MATERIALS PROVIDED:

#####

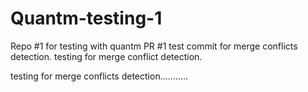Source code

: # Quantm-testing-1
Repo #1 for testing with quantm
PR #1
test commit for merge conflicts detection.
testing for merge conflict detection.


testing for merge conflicts detection...........
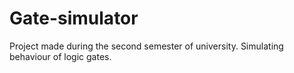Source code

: # Gate-simulator
Project made during the second semester of university. Simulating behaviour of logic gates.
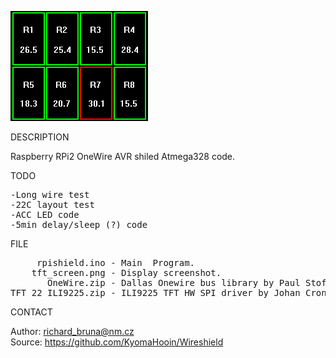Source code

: ![TFT](https://github.com/KyomaHooin/Wireshield/raw/master/avr/tft_screen.png "screenshot")

DESCRIPTION

Raspberry RPi2 OneWire AVR shiled Atmega328 code.

TODO
<pre>
-Long wire test
-22C layout test
-ACC LED code
-5min delay/sleep (?) code
</pre>
FILE

<pre>
     rpishield.ino - Main  Program.
    tft_screen.png - Display screenshot.
       OneWire.zip - Dallas Onewire bus library by Paul Stoffregen (c) 2017.
TFT_22_ILI9225.zip - ILI9225 TFT HW SPI driver by Johan Cronje Nkawu (c) 2017.
</pre>

CONTACT

Author: richard_bruna@nm.cz<br>
Source: https://github.com/KyomaHooin/Wireshield

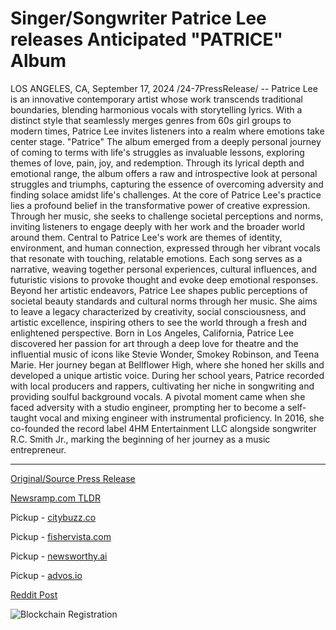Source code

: # Singer/Songwriter Patrice Lee releases Anticipated "PATRICE" Album

LOS ANGELES, CA, September 17, 2024 /24-7PressRelease/ -- Patrice Lee is an innovative contemporary artist whose work transcends traditional boundaries, blending harmonious vocals with storytelling lyrics. With a distinct style that seamlessly merges genres from 60s girl groups to modern times, Patrice Lee invites listeners into a realm where emotions take center stage.  "Patrice" The album emerged from a deeply personal journey of coming to terms with life's struggles as invaluable lessons, exploring themes of love, pain, joy, and redemption. Through its lyrical depth and emotional range, the album offers a raw and introspective look at personal struggles and triumphs, capturing the essence of overcoming adversity and finding solace amidst life's challenges.  At the core of Patrice Lee's practice lies a profound belief in the transformative power of creative expression. Through her music, she seeks to challenge societal perceptions and norms, inviting listeners to engage deeply with her work and the broader world around them. Central to Patrice Lee's work are themes of identity, environment, and human connection, expressed through her vibrant vocals that resonate with touching, relatable emotions. Each song serves as a narrative, weaving together personal experiences, cultural influences, and futuristic visions to provoke thought and evoke deep emotional responses. Beyond her artistic endeavors, Patrice Lee shapes public perceptions of societal beauty standards and cultural norms through her music. She aims to leave a legacy characterized by creativity, social consciousness, and artistic excellence, inspiring others to see the world through a fresh and enlightened perspective.  Born in Los Angeles, California, Patrice Lee discovered her passion for art through a deep love for theatre and the influential music of icons like Stevie Wonder, Smokey Robinson, and Teena Marie. Her journey began at Bellflower High, where she honed her skills and developed a unique artistic voice. During her school years, Patrice recorded with local producers and rappers, cultivating her niche in songwriting and providing soulful background vocals. A pivotal moment came when she faced adversity with a studio engineer, prompting her to become a self-taught vocal and mixing engineer with instrumental proficiency. In 2016, she co-founded the record label 4HM Entertainment LLC alongside songwriter R.C. Smith Jr., marking the beginning of her journey as a music entrepreneur. 

---

[Original/Source Press Release](https://www.24-7pressrelease.com/press-release/514334/singersongwriter-patrice-lee-releases-anticipated-patrice-album)
                    

[Newsramp.com TLDR](https://newsramp.com/curated-news/contemporary-artist-patrice-lee-releases-raw-and-introspective-album-patrice/e74ef17229db2800681dce27a61e210a) 


Pickup - [citybuzz.co](https://citybuzz.co/2024/09/17/singer-songwriter-patrice-lee-releases-new-album-patrice-exploring-personal-growth-and-societal-themes)

Pickup - [fishervista.com](https://fishervista.com/en/patrice-lee-releases-new-album-patrice-blending-personal-journey-with-musical-innovation/20246878)

Pickup - [newsworthy.ai](https://newsworthy.ai/curated/patrice-lee-releases-introspective-album-patrice-challenging-societal-norms-through-music/20246878)

Pickup - [advos.io](https://advos.io/en/singer-songwriter-patrice-lee-releases-new-album-patrice-blending-genres-and-personal-narratives/20246878)
 



[Reddit Post](https://www.reddit.com/r/Lifestyle_Culture/comments/1fisw4i/contemporary_artist_patrice_lee_releases_raw_and/) 



![Blockchain Registration](https://cdn.newsramp.app/24-7PressRelease/qrcode/249/17/numbwQKI.webp)
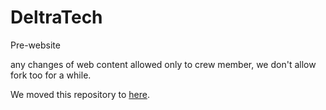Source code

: # DeltraTech
Pre-website

any changes of web content allowed only to crew member, we don't allow fork too for a while.

We moved this repository to [here](https://github.com/Deltratech/Deltratech/tree/main).
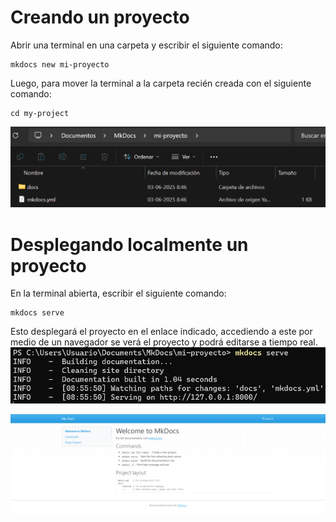 # Creando un proyecto

Abrir una terminal en una carpeta y escribir el siguiente comando:

    mkdocs new mi-proyecto

Luego, para mover la terminal a la carpeta recién creada con el siguiente comando:

    cd my-project

![alt text](image-1.png)

# Desplegando localmente un proyecto

En la terminal abierta, escribir el siguiente comando:

    mkdocs serve

Esto desplegará el proyecto en el enlace indicado, accediendo a este por medio de un navegador se verá el proyecto y podrá editarse a tiempo real.
![alt text](image-2.png)

![alt text](image-3.png)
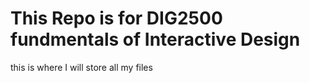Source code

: # This Repo is for DIG2500 fundmentals of Interactive Design
this is where I will store all my files
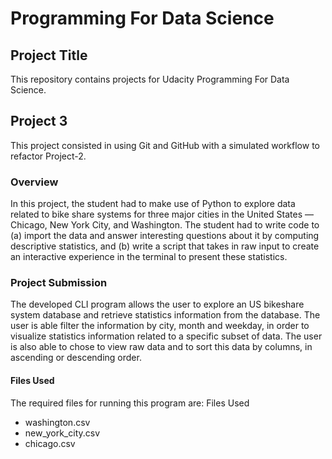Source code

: # Programming For Data Science

## Project Title
This repository contains projects for Udacity Programming For Data Science.

## Project 3
This project consisted in using Git and GitHub with a simulated workflow to refactor Project-2.

### Overview

In this project, the student had to make use of Python to explore data related to bike share systems for three major cities in the United States — Chicago, New York City, and Washington. The student had to write code to (a) import the data and answer interesting questions about it by computing descriptive statistics, and (b) write a script that takes in raw input to create an interactive experience in the terminal to present these statistics.

### Project Submission

The developed CLI program allows the user to explore an US bikeshare system database and retrieve statistics information from the database. The user is able filter the information by city, month and weekday, in order to visualize statistics information related to a specific subset of data. The user is also able to chose to view raw data and to sort this data by columns, in ascending or descending order.

#### Files Used

The required files for running this program are: 
Files Used

* washington.csv
* new_york_city.csv
* chicago.csv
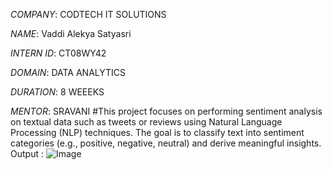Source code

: *COMPANY*: CODTECH IT SOLUTIONS

*NAME*: Vaddi Alekya Satyasri

*INTERN ID*: CT08WY42

*DOMAIN*: DATA ANALYTICS

*DURATION*: 8 WEEEKS

*MENTOR*: SRAVANI
#This project focuses on performing sentiment analysis on textual data such as tweets or reviews using Natural Language Processing (NLP) techniques. The goal is to classify text into sentiment categories (e.g., positive, negative, neutral) and derive meaningful insights.
Output : ![Image](https://github.com/user-attachments/assets/34b8aa57-1ca0-4296-ba35-2678dfff9799)
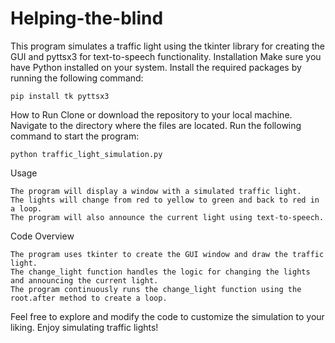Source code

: # Helping-the-blind

This program simulates a traffic light using the tkinter library for creating the GUI and pyttsx3 for text-to-speech functionality.
Installation
    Make sure you have Python installed on your system.
    Install the required packages by running the following command:

    pip install tk pyttsx3

        

How to Run
    Clone or download the repository to your local machine.
    Navigate to the directory where the files are located.
    Run the following command to start the program:

          

    python traffic_light_simulation.py

        

Usage

    The program will display a window with a simulated traffic light.
    The lights will change from red to yellow to green and back to red in a loop.
    The program will also announce the current light using text-to-speech.

Code Overview

    The program uses tkinter to create the GUI window and draw the traffic light.
    The change_light function handles the logic for changing the lights and announcing the current light.
    The program continuously runs the change_light function using the root.after method to create a loop.

Feel free to explore and modify the code to customize the simulation to your liking. Enjoy simulating traffic lights!
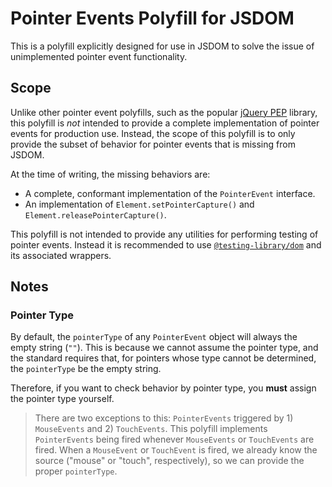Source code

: # Pointer Events Polyfill for JSDOM

This is a polyfill explicitly designed for use in JSDOM to solve the issue of
unimplemented pointer event functionality.

## Scope

Unlike other pointer event polyfills, such as the popular [jQuery PEP]() library,
this polyfill is _not_ intended to provide a complete implementation of pointer
events for production use. Instead, the scope of this polyfill is to only
provide the subset of behavior for pointer events that is missing from JSDOM.

At the time of writing, the missing behaviors are:
 -  A complete, conformant implementation of the `PointerEvent` interface.
 -  An implementation of `Element.setPointerCapture()` and `Element.releasePointerCapture()`.

This polyfill is not intended to provide any utilities for performing testing
of pointer events. Instead it is recommended to use [`@testing-library/dom`]()
and its associated wrappers.

## Notes

### Pointer Type

By default, the `pointerType` of any `PointerEvent` object will always the
empty string (`""`). This is because we cannot assume the pointer type, and
the standard requires that, for pointers whose type cannot be determined, the
`pointerType` be the empty string.

Therefore, if you want to check behavior by pointer type, you **must** assign
the pointer type yourself.

> There are two exceptions to this: `PointerEvents` triggered by 1)
> `MouseEvents` and 2) `TouchEvents`. This polyfill implements
> `PointerEvents` being fired whenever `MouseEvents` or `TouchEvents` are
> fired. When a `MouseEvent` or `TouchEvent` is fired, we already know the
> source ("mouse" or "touch", respectively), so we can provide the proper
> `pointerType`.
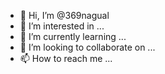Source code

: - 👋 Hi, I’m @369nagual
- 👀 I’m interested in ...
- 🌱 I’m currently learning ...
- 💞️ I’m looking to collaborate on ...
- 📫 How to reach me ...

<!---
369nagual/369nagual is a ✨ special ✨ repository because its `README.md` (this file) appears on your GitHub profile.
You can click the Preview link to take a look at your changes.
--->
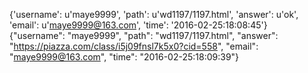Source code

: {'username': u'maye9999', 'path': u'wd1197/1197.html', 'answer': u'ok', 'email': u'maye9999@163.com', 'time': '2016-02-25:18:08:45'}
{"username": "maye9999", "path": "wd1197/1197.html", "answer": "https://piazza.com/class/i5j09fnsl7k5x0?cid=558", "email": "maye9999@163.com", "time": "2016-02-25:18:09:39"}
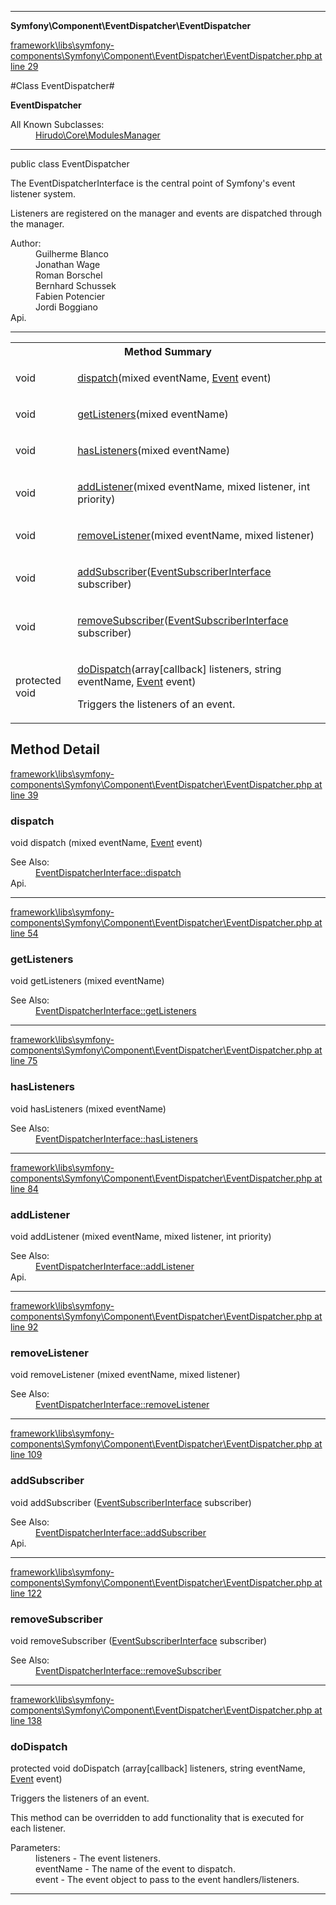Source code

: 

- - -

**Symfony\Component\EventDispatcher\EventDispatcher**


<a href="https://github.com/JeyDotC/Hirudo/blob/master/framework/libs/symfony-components/Symfony/Component/EventDispatcher/EventDispatcher.php#L29" >framework\libs\symfony-components\Symfony\Component\EventDispatcher\EventDispatcher.php at line 29</a>

#Class EventDispatcher#

**EventDispatcher**


<dl>
<dt>All Known Subclasses:</dt>
<dd><a href="https://github.com/JeyDotC/Hirudo-docs/blob/master/hirudo/core/modulesmanager.html">Hirudo\Core\ModulesManager</a> </dd>
</dl>



- - -

<p class="signature"><span class='k'>public  class</span> <span class='nx'>EventDispatcher</span></p>

<div class="comment" id="overview_description"><p>The EventDispatcherInterface is the central point of Symfony's event listener system.</p><p>Listeners are registered on the manager and events are dispatched through the
manager.</p></div>

<dl>
<dt>Author:</dt>
<dd>Guilherme Blanco <guilhermeblanco@hotmail.com></dd>
<dd>Jonathan Wage <jonwage@gmail.com></dd>
<dd>Roman Borschel <roman@code-factory.org></dd>
<dd>Bernhard Schussek <bschussek@gmail.com></dd>
<dd>Fabien Potencier <fabien@symfony.com></dd>
<dd>Jordi Boggiano <j.boggiano@seld.be></dd>
<dt>Api.</dt>
</dl>


- - -

<table id="summary_method">
<tr><th colspan="2">Method Summary</th></tr>
<tr>
<td><span class='k'></span> <span class='nx'>void</span></td>
<td class="description"><p class="name"><a href="#dispatch">dispatch</a>(mixed eventName, <a href="https://github.com/JeyDotC/Hirudo/blob/master/symfony/component/eventdispatcher/event.md">Event</a> event)</p><p class="description"></p></td>
</tr>
<tr>
<td><span class='k'></span> <span class='nx'>void</span></td>
<td class="description"><p class="name"><a href="#getlisteners">getListeners</a>(mixed eventName)</p><p class="description"></p></td>
</tr>
<tr>
<td><span class='k'></span> <span class='nx'>void</span></td>
<td class="description"><p class="name"><a href="#haslisteners">hasListeners</a>(mixed eventName)</p><p class="description"></p></td>
</tr>
<tr>
<td><span class='k'></span> <span class='nx'>void</span></td>
<td class="description"><p class="name"><a href="#addlistener">addListener</a>(mixed eventName, mixed listener, int priority)</p><p class="description"></p></td>
</tr>
<tr>
<td><span class='k'></span> <span class='nx'>void</span></td>
<td class="description"><p class="name"><a href="#removelistener">removeListener</a>(mixed eventName, mixed listener)</p><p class="description"></p></td>
</tr>
<tr>
<td><span class='k'></span> <span class='nx'>void</span></td>
<td class="description"><p class="name"><a href="#addsubscriber">addSubscriber</a>(<a href="https://github.com/JeyDotC/Hirudo/blob/master/symfony/component/eventdispatcher/eventsubscriberinterface.md">EventSubscriberInterface</a> subscriber)</p><p class="description"></p></td>
</tr>
<tr>
<td><span class='k'></span> <span class='nx'>void</span></td>
<td class="description"><p class="name"><a href="#removesubscriber">removeSubscriber</a>(<a href="https://github.com/JeyDotC/Hirudo/blob/master/symfony/component/eventdispatcher/eventsubscriberinterface.md">EventSubscriberInterface</a> subscriber)</p><p class="description"></p></td>
</tr>
<tr>
<td><span class='k'>protected </span> <span class='nx'>void</span></td>
<td class="description"><p class="name"><a href="#dodispatch">doDispatch</a>(array[callback] listeners, string eventName, <a href="https://github.com/JeyDotC/Hirudo/blob/master/symfony/component/eventdispatcher/event.md">Event</a> event)</p><p class="description">Triggers the listeners of an event.
</p></td>
</tr>
</table>

<h2 id="detail_method">Method Detail</h2>

<a href="https://github.com/JeyDotC/Hirudo/blob/master/framework/libs/symfony-components/Symfony/Component/EventDispatcher/EventDispatcher.php#L39" >framework\libs\symfony-components\Symfony\Component\EventDispatcher\EventDispatcher.php at line 39</a>

<h3 id="dispatch()">dispatch</h3>
<span class='k'></span> <span class='nx'>void</span> <span class='nf'>dispatch</span> (mixed eventName, <a href="https://github.com/JeyDotC/Hirudo/blob/master/symfony/component/eventdispatcher/event.md">Event</a> event)

<div class="details">
<p></p><dl>
<dt>See Also:</dt>
<dd><a href="../../../symfony/component/eventdispatcher/eventdispatcherinterface.html#dispatch()">EventDispatcherInterface::dispatch</a></dd>
<dt>Api.</dt>
</dl>

</div>

- - -


<a href="https://github.com/JeyDotC/Hirudo/blob/master/framework/libs/symfony-components/Symfony/Component/EventDispatcher/EventDispatcher.php#L54" >framework\libs\symfony-components\Symfony\Component\EventDispatcher\EventDispatcher.php at line 54</a>

<h3 id="getListeners()">getListeners</h3>
<span class='k'></span> <span class='nx'>void</span> <span class='nf'>getListeners</span> (mixed eventName)

<div class="details">
<p></p><dl>
<dt>See Also:</dt>
<dd><a href="../../../symfony/component/eventdispatcher/eventdispatcherinterface.html#getListeners()">EventDispatcherInterface::getListeners</a></dd>
</dl>

</div>

- - -


<a href="https://github.com/JeyDotC/Hirudo/blob/master/framework/libs/symfony-components/Symfony/Component/EventDispatcher/EventDispatcher.php#L75" >framework\libs\symfony-components\Symfony\Component\EventDispatcher\EventDispatcher.php at line 75</a>

<h3 id="hasListeners()">hasListeners</h3>
<span class='k'></span> <span class='nx'>void</span> <span class='nf'>hasListeners</span> (mixed eventName)

<div class="details">
<p></p><dl>
<dt>See Also:</dt>
<dd><a href="../../../symfony/component/eventdispatcher/eventdispatcherinterface.html#hasListeners()">EventDispatcherInterface::hasListeners</a></dd>
</dl>

</div>

- - -


<a href="https://github.com/JeyDotC/Hirudo/blob/master/framework/libs/symfony-components/Symfony/Component/EventDispatcher/EventDispatcher.php#L84" >framework\libs\symfony-components\Symfony\Component\EventDispatcher\EventDispatcher.php at line 84</a>

<h3 id="addListener()">addListener</h3>
<span class='k'></span> <span class='nx'>void</span> <span class='nf'>addListener</span> (mixed eventName, mixed listener, int priority)

<div class="details">
<p></p><dl>
<dt>See Also:</dt>
<dd><a href="../../../symfony/component/eventdispatcher/eventdispatcherinterface.html#addListener()">EventDispatcherInterface::addListener</a></dd>
<dt>Api.</dt>
</dl>

</div>

- - -


<a href="https://github.com/JeyDotC/Hirudo/blob/master/framework/libs/symfony-components/Symfony/Component/EventDispatcher/EventDispatcher.php#L92" >framework\libs\symfony-components\Symfony\Component\EventDispatcher\EventDispatcher.php at line 92</a>

<h3 id="removeListener()">removeListener</h3>
<span class='k'></span> <span class='nx'>void</span> <span class='nf'>removeListener</span> (mixed eventName, mixed listener)

<div class="details">
<p></p><dl>
<dt>See Also:</dt>
<dd><a href="../../../symfony/component/eventdispatcher/eventdispatcherinterface.html#removeListener()">EventDispatcherInterface::removeListener</a></dd>
</dl>

</div>

- - -


<a href="https://github.com/JeyDotC/Hirudo/blob/master/framework/libs/symfony-components/Symfony/Component/EventDispatcher/EventDispatcher.php#L109" >framework\libs\symfony-components\Symfony\Component\EventDispatcher\EventDispatcher.php at line 109</a>

<h3 id="addSubscriber()">addSubscriber</h3>
<span class='k'></span> <span class='nx'>void</span> <span class='nf'>addSubscriber</span> (<a href="https://github.com/JeyDotC/Hirudo/blob/master/symfony/component/eventdispatcher/eventsubscriberinterface.md">EventSubscriberInterface</a> subscriber)

<div class="details">
<p></p><dl>
<dt>See Also:</dt>
<dd><a href="../../../symfony/component/eventdispatcher/eventdispatcherinterface.html#addSubscriber()">EventDispatcherInterface::addSubscriber</a></dd>
<dt>Api.</dt>
</dl>

</div>

- - -


<a href="https://github.com/JeyDotC/Hirudo/blob/master/framework/libs/symfony-components/Symfony/Component/EventDispatcher/EventDispatcher.php#L122" >framework\libs\symfony-components\Symfony\Component\EventDispatcher\EventDispatcher.php at line 122</a>

<h3 id="removeSubscriber()">removeSubscriber</h3>
<span class='k'></span> <span class='nx'>void</span> <span class='nf'>removeSubscriber</span> (<a href="https://github.com/JeyDotC/Hirudo/blob/master/symfony/component/eventdispatcher/eventsubscriberinterface.md">EventSubscriberInterface</a> subscriber)

<div class="details">
<p></p><dl>
<dt>See Also:</dt>
<dd><a href="../../../symfony/component/eventdispatcher/eventdispatcherinterface.html#removeSubscriber()">EventDispatcherInterface::removeSubscriber</a></dd>
</dl>

</div>

- - -


<a href="https://github.com/JeyDotC/Hirudo/blob/master/framework/libs/symfony-components/Symfony/Component/EventDispatcher/EventDispatcher.php#L138" >framework\libs\symfony-components\Symfony\Component\EventDispatcher\EventDispatcher.php at line 138</a>

<h3 id="doDispatch()">doDispatch</h3>
<span class='k'>protected </span> <span class='nx'>void</span> <span class='nf'>doDispatch</span> (array[callback] listeners, string eventName, <a href="https://github.com/JeyDotC/Hirudo/blob/master/symfony/component/eventdispatcher/event.md">Event</a> event)

<div class="details">
<p>Triggers the listeners of an event.</p><p>This method can be overridden to add functionality that is executed
for each listener.</p><dl>
<dt>Parameters:</dt>
<dd>listeners - The event listeners.</dd>
<dd>eventName - The name of the event to dispatch.</dd>
<dd>event - The event object to pass to the event handlers/listeners.</dd>
</dl>

</div>

- - -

#####

WORK REQUIRED:
From the data above, return only the lines starting at the line that holds "The required files" and ending at the line that holds "Installation", word for word and without pictures.

EXPECTED OUTPUT:
The required files for running this program are: 
Files Used

* washington.csv
* new_york_city.csv
* chicago.csv
Source code

: *COMPANY*: CODTECH IT SOLUTIONS

*NAME*: Vaddi Alekya Satyasri

*INTERN ID*: CT08WY42

*DOMAIN*: DATA ANALYTICS

*DURATION*: 8 WEEEKS

*MENTOR*: SRAVANI
#This project focuses on performing sentiment analysis on textual data such as tweets or reviews using Natural Language Processing (NLP) techniques. The goal is to classify text into sentiment categories (e.g., positive, negative, neutral) and derive meaningful insights.
Output : ![Image](https://github.com/user-attachments/assets/34b8aa57-1ca0-4296-ba35-2678dfff9799)
Source code

: # Helping-the-blind

This program simulates a traffic light using the tkinter library for creating the GUI and pyttsx3 for text-to-speech functionality.
Installation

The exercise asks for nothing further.